WORK ITEM:
Extract each line of the data and write it out again exactly.

INPUT:
════════

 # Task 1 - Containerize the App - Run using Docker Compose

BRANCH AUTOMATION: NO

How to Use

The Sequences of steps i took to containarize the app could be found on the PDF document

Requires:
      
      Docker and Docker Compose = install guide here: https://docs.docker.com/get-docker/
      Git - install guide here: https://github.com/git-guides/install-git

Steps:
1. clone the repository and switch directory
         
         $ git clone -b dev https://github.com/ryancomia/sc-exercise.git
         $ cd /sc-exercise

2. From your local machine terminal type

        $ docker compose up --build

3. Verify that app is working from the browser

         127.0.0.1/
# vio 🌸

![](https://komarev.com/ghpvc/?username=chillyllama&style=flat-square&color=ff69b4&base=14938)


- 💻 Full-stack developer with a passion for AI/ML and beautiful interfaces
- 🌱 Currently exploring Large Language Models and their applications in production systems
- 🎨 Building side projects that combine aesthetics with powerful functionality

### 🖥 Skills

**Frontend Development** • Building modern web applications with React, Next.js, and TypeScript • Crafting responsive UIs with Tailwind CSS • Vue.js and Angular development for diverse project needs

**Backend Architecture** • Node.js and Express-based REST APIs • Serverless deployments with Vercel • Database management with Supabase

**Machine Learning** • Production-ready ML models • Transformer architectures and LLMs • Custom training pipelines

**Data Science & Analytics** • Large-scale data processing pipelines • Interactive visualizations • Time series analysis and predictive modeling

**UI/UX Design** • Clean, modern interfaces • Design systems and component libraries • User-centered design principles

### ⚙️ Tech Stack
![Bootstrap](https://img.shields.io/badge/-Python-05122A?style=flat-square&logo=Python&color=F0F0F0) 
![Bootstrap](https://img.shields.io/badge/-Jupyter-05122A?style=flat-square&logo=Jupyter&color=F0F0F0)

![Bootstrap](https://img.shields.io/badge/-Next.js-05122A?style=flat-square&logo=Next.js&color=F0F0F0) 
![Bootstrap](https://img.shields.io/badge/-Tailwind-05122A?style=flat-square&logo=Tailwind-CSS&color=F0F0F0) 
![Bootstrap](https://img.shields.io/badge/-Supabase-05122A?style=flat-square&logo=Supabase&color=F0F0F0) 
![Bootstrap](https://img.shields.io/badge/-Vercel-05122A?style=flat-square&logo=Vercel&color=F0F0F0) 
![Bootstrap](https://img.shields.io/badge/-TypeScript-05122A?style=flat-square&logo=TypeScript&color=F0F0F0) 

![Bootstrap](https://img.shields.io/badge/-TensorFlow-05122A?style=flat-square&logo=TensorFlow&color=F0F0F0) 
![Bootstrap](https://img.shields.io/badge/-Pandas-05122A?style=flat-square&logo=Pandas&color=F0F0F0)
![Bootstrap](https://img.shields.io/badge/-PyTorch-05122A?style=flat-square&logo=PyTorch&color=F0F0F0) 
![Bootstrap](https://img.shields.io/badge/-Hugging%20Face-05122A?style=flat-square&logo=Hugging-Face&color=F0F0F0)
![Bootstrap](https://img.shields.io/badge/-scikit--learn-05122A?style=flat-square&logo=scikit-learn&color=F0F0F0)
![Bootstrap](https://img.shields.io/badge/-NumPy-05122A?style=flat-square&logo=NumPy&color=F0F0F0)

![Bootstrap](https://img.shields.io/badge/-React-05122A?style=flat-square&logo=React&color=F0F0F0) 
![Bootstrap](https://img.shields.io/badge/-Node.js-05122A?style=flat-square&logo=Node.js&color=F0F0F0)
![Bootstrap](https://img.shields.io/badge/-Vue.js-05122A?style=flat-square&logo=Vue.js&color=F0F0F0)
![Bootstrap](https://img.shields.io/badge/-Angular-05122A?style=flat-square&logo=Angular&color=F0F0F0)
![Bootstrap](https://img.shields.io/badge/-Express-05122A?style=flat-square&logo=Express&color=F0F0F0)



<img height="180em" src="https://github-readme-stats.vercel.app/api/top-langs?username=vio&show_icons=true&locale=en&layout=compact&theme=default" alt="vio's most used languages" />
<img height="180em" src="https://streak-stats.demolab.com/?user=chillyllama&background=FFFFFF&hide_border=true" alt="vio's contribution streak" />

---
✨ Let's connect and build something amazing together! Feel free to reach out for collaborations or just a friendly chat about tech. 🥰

════════

FINISHED TASK:
 # Task 1 - Containerize the App - Run using Docker Compose

BRANCH AUTOMATION: NO

How to Use

The Sequences of steps i took to containarize the app could be found on the PDF document

Requires:
      
      Docker and Docker Compose = install guide here: https://docs.docker.com/get-docker/
      Git - install guide here: https://github.com/git-guides/install-git

Steps:
1. clone the repository and switch directory
         
         $ git clone -b dev https://github.com/ryancomia/sc-exercise.git
         $ cd /sc-exercise

2. From your local machine terminal type

        $ docker compose up --build

3. Verify that app is working from the browser

         127.0.0.1/
# vio 🌸

![](https://komarev.com/ghpvc/?username=chillyllama&style=flat-square&color=ff69b4&base=14938)


- 💻 Full-stack developer with a passion for AI/ML and beautiful interfaces
- 🌱 Currently exploring Large Language Models and their applications in production systems
- 🎨 Building side projects that combine aesthetics with powerful functionality

### 🖥 Skills

**Frontend Development** • Building modern web applications with React, Next.js, and TypeScript • Crafting responsive UIs with Tailwind CSS • Vue.js and Angular development for diverse project needs

**Backend Architecture** • Node.js and Express-based REST APIs • Serverless deployments with Vercel • Database management with Supabase

**Machine Learning** • Production-ready ML models • Transformer architectures and LLMs • Custom training pipelines

**Data Science & Analytics** • Large-scale data processing pipelines • Interactive visualizations • Time series analysis and predictive modeling

**UI/UX Design** • Clean, modern interfaces • Design systems and component libraries • User-centered design principles

### ⚙️ Tech Stack
![Bootstrap](https://img.shields.io/badge/-Python-05122A?style=flat-square&logo=Python&color=F0F0F0) 
![Bootstrap](https://img.shields.io/badge/-Jupyter-05122A?style=flat-square&logo=Jupyter&color=F0F0F0)

![Bootstrap](https://img.shields.io/badge/-Next.js-05122A?style=flat-square&logo=Next.js&color=F0F0F0) 
![Bootstrap](https://img.shields.io/badge/-Tailwind-05122A?style=flat-square&logo=Tailwind-CSS&color=F0F0F0) 
![Bootstrap](https://img.shields.io/badge/-Supabase-05122A?style=flat-square&logo=Supabase&color=F0F0F0) 
![Bootstrap](https://img.shields.io/badge/-Vercel-05122A?style=flat-square&logo=Vercel&color=F0F0F0) 
![Bootstrap](https://img.shields.io/badge/-TypeScript-05122A?style=flat-square&logo=TypeScript&color=F0F0F0) 

![Bootstrap](https://img.shields.io/badge/-TensorFlow-05122A?style=flat-square&logo=TensorFlow&color=F0F0F0) 
![Bootstrap](https://img.shields.io/badge/-Pandas-05122A?style=flat-square&logo=Pandas&color=F0F0F0)
![Bootstrap](https://img.shields.io/badge/-PyTorch-05122A?style=flat-square&logo=PyTorch&color=F0F0F0) 
![Bootstrap](https://img.shields.io/badge/-Hugging%20Face-05122A?style=flat-square&logo=Hugging-Face&color=F0F0F0)
![Bootstrap](https://img.shields.io/badge/-scikit--learn-05122A?style=flat-square&logo=scikit-learn&color=F0F0F0)
![Bootstrap](https://img.shields.io/badge/-NumPy-05122A?style=flat-square&logo=NumPy&color=F0F0F0)

![Bootstrap](https://img.shields.io/badge/-React-05122A?style=flat-square&logo=React&color=F0F0F0) 
![Bootstrap](https://img.shields.io/badge/-Node.js-05122A?style=flat-square&logo=Node.js&color=F0F0F0)
![Bootstrap](https://img.shields.io/badge/-Vue.js-05122A?style=flat-square&logo=Vue.js&color=F0F0F0)
![Bootstrap](https://img.shields.io/badge/-Angular-05122A?style=flat-square&logo=Angular&color=F0F0F0)
![Bootstrap](https://img.shields.io/badge/-Express-05122A?style=flat-square&logo=Express&color=F0F0F0)



<img height="180em" src="https://github-readme-stats.vercel.app/api/top-langs?username=vio&show_icons=true&locale=en&layout=compact&theme=default" alt="vio's most used languages" />
<img height="180em" src="https://streak-stats.demolab.com/?user=chillyllama&background=FFFFFF&hide_border=true" alt="vio's contribution streak" />

---
✨ Let's connect and build something amazing together! Feel free to reach out for collaborations or just a friendly chat about tech. 🥰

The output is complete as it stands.